Use of this simple method at the Goodwin Creek Experimental Watershed (GCEW) in north Mississippi resulted in improved predictions of soil moistures and outlet discharge for periods outside the summer growing season (Downer, 2002a). The timing of seasonal changes should be adjusted to make the method applicable to climates different from that of southeast region of North America.

In GSSHA versions 5.x and higher, the above noted default values are applied for latitudes of 37 degrees and below. For latitudes greater than 37 degrees spring comes later and summer comes earlier; the four inflection points are April, July, September, and October. In versions 6.1 and above, these inflection points can be specified in the project file.

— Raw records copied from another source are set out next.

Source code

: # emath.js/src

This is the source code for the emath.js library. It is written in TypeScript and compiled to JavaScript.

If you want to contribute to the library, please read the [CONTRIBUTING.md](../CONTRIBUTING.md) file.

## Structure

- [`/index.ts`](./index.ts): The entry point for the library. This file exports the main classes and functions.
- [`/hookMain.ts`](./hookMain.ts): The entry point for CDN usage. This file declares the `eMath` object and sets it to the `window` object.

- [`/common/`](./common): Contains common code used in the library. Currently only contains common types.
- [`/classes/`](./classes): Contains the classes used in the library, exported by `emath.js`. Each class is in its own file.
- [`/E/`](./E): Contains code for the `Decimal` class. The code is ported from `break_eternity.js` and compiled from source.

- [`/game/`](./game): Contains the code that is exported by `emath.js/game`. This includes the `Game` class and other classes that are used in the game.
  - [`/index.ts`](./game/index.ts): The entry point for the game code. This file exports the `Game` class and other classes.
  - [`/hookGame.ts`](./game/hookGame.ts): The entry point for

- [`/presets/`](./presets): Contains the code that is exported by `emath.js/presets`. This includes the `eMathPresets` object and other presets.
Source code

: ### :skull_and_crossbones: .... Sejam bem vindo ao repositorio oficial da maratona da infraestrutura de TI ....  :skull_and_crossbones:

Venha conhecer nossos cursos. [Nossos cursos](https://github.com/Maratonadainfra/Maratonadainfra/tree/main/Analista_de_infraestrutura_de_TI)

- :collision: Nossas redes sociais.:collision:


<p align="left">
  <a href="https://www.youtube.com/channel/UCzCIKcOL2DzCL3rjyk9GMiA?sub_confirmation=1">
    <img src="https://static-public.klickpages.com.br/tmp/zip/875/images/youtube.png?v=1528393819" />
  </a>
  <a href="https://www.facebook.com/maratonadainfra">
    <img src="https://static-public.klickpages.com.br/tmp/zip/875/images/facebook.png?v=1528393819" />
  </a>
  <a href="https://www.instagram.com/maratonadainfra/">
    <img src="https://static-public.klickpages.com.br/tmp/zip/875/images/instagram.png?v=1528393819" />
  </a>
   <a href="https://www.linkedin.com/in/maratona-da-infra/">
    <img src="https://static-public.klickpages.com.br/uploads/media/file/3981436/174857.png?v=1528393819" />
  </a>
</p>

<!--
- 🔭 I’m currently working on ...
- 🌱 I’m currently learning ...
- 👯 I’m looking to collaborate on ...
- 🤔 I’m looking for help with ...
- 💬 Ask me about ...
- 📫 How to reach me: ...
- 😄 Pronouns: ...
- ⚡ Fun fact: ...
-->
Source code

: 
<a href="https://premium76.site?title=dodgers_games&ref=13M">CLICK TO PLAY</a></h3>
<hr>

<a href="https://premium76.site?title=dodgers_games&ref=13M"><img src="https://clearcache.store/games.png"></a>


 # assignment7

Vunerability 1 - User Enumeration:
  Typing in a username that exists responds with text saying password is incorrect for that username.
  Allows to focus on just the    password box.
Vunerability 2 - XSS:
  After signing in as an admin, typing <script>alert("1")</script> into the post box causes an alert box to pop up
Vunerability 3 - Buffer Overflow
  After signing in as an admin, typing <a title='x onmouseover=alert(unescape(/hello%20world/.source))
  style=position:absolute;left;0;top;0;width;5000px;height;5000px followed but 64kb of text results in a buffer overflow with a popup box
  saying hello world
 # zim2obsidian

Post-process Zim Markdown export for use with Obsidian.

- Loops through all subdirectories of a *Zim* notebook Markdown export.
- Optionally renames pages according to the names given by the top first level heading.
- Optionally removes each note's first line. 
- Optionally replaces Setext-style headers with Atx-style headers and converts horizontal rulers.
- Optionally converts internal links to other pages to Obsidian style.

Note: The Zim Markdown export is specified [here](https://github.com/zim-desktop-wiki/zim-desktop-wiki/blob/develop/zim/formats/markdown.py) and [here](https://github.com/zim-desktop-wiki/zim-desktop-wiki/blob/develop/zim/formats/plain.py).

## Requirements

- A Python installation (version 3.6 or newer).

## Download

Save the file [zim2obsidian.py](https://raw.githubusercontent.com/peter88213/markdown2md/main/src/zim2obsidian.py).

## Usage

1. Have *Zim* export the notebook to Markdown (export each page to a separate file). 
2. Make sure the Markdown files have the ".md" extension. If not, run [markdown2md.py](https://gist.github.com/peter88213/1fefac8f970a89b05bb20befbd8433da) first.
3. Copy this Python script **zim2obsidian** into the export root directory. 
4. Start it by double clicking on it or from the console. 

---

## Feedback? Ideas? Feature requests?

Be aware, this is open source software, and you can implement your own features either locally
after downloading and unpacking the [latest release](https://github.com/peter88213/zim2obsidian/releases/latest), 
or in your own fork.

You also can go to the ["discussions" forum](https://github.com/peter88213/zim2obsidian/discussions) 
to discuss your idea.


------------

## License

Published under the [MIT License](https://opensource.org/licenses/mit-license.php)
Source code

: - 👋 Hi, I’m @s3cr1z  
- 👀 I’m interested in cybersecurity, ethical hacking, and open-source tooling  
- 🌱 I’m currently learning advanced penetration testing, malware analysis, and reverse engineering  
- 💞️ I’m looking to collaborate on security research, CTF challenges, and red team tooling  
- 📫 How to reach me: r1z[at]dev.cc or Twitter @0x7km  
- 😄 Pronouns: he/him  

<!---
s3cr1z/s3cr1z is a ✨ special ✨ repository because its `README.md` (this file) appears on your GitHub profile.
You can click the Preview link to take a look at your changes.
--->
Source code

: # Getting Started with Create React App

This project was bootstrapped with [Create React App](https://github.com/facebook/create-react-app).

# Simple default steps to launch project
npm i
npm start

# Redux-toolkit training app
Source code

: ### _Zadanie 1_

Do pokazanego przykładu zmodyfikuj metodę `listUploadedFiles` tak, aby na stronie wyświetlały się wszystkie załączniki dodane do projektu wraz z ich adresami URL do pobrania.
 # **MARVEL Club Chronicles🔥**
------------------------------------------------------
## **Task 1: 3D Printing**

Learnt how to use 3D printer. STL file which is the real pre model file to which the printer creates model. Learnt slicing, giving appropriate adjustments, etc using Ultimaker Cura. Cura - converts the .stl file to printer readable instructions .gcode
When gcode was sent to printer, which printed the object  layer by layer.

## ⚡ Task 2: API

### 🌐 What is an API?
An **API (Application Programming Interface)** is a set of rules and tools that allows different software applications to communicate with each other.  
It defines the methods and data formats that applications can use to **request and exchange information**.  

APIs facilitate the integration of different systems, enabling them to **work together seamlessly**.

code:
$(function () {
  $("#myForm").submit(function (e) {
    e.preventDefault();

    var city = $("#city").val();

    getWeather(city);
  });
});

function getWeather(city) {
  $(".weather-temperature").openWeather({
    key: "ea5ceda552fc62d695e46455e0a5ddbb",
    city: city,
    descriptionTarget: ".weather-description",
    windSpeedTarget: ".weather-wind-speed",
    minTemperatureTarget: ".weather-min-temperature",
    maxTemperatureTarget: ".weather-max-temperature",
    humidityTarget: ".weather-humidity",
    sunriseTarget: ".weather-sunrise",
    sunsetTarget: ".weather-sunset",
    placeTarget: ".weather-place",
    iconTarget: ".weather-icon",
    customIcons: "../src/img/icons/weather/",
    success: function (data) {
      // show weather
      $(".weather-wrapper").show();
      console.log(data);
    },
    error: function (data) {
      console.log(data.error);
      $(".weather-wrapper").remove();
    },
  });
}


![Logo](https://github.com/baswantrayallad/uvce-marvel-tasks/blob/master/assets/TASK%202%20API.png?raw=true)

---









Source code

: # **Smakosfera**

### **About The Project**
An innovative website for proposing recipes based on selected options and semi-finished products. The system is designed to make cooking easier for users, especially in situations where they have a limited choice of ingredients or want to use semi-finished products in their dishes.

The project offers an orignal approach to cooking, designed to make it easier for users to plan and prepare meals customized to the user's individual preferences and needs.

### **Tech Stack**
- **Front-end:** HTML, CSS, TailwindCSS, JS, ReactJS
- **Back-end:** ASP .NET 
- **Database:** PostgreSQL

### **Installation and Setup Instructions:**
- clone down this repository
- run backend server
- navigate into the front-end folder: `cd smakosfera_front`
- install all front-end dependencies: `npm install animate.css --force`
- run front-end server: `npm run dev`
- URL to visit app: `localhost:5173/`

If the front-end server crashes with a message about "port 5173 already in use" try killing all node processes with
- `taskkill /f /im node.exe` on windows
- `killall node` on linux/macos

Seasonal variability of canopy resistance is selected by placing the SEASONAL_RS card in the project file along with the LONG_TERM card. In versions 6.1, and above, the inflection points on the curve can be specified by the user by using the cards SEASONAL_RS_SPRING SEASONAL_RS_SUMMER_START SEASONAL_RS_SUMMER_END and SEASONAL_RS_FALL. These cards are followed by the month, integer value, which the inflection point occurs. This capabilty allow users in the southern hemisphere or in regions of seasonal extremes to specify the timing on the inflection points. As shown in Figure 13, there is a linear transition between inflection points. ALL, or none, of the inflections points must be specified. For example, for the southern portion of the United States, below 37 latitude, the following cards describe the default conditions:

SEASONAL_RS SEASONAL_RS_SPRING 3 SEASONAL_RS_SUMMER_START 5 SEASONAL_RS_SUMMER_END 9 SEASONAL_RS_FALL 10

9.1.4.3 Vegetation Height

The vegetation height is required to compute the aerodynamic resistance term in the calculation of turbulent diffusion. Vegetation heights are entered in meters. Sample values are listed in Table 13 (from Eagleson, 1970). The values may not be the representative, expected vegetation height-values of these vegetation/forest types.

Vegetation / Forest Types	Sample Vegetation Height (cm)
Mown Grass	1.5 - 4.5
Alfalfa	20 - 40
Long Grass	60 - 70
Maize	90 - 300
Sugar Cane	100 - 400
Brush	135
Orange Orchard	350
Pine forest	500 - 2700
Deciduous forest	1700

Table 13 - Sample values of vegetation height

9.1.4.4 Vegetation Transmission Coefficient

The plant canopy can prevent radiation from reaching the ground surface, reducing the amount of radiation available to heat the ground surface and produce evaporation. The vegetation transmission coefficient describes the fraction of light that penetrates the vegetation canopy and reaches the ground. Values can range between 0.0, total canopy blocking of sunlight, to 1.0, total light penetration on bare soil. Table 14 list measured values of canopy resistance for grass.